For most students, taking the next step after graduation means saying goodbye to the university world for good; but for Shan Ba, the next step was onto another university campus.

Kayla Nguyen/VANGUARD STAFF

Shan ba is excite to help his students understand statistics.

Ba received his bachelor’s degree in China, where he’s originally from, in 2007 before coming to the United States to pursue a doctorate in industrial engineering at the Georgia Institute of Technology.

He completed his doctorate this summer and is now an assistant professor of statistics in the Fariborz Maseeh Department of Mathematics and Statistics.

This term, Ba is teaching a graduate level statistics course titled “Bayesian Data Analysis,” a special type of statistics that focuses on both data and prior information.

Ba said he’s very excited to be a teacher. “An important thing about teaching is not how smart I am or how knowledgeable I am, but to care how much the students understand what I teach,” Ba said. “I’ve been a student for a lot of years and I’ve seen teachers who only care about themselves and their research, and then I’ve seen teachers who really care about the students. I prefer the last one.”
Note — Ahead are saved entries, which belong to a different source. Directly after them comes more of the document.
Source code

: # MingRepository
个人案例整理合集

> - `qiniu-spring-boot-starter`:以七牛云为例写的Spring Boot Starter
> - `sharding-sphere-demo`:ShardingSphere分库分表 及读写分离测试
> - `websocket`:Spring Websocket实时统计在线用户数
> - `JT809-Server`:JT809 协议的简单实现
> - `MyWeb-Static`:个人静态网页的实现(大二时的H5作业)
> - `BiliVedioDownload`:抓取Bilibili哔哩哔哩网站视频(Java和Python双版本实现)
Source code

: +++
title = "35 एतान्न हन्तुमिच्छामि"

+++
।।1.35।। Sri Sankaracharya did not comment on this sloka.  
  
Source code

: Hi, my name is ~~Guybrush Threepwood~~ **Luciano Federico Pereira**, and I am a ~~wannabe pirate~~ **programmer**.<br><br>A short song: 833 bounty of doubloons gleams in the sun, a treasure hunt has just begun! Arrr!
During his first year of studying statistics as an undergrad, Ba felt he had no idea what he was doing, and his professors made him believe he wasn’t as good as he truly was.

That all changed the next year, though; his professors were more suppor-tive and his classes felt more applied. He attributes the vast improvement in his undergraduate experience to his professors.

Ba recognizes that statistics is typically a difficult class to grasp—especially for those outside of majors like engineering and math—but he encourages students to find a professor they like.

He believes that if the class is taught correctly and supportively, any student can find statistics enjoyable.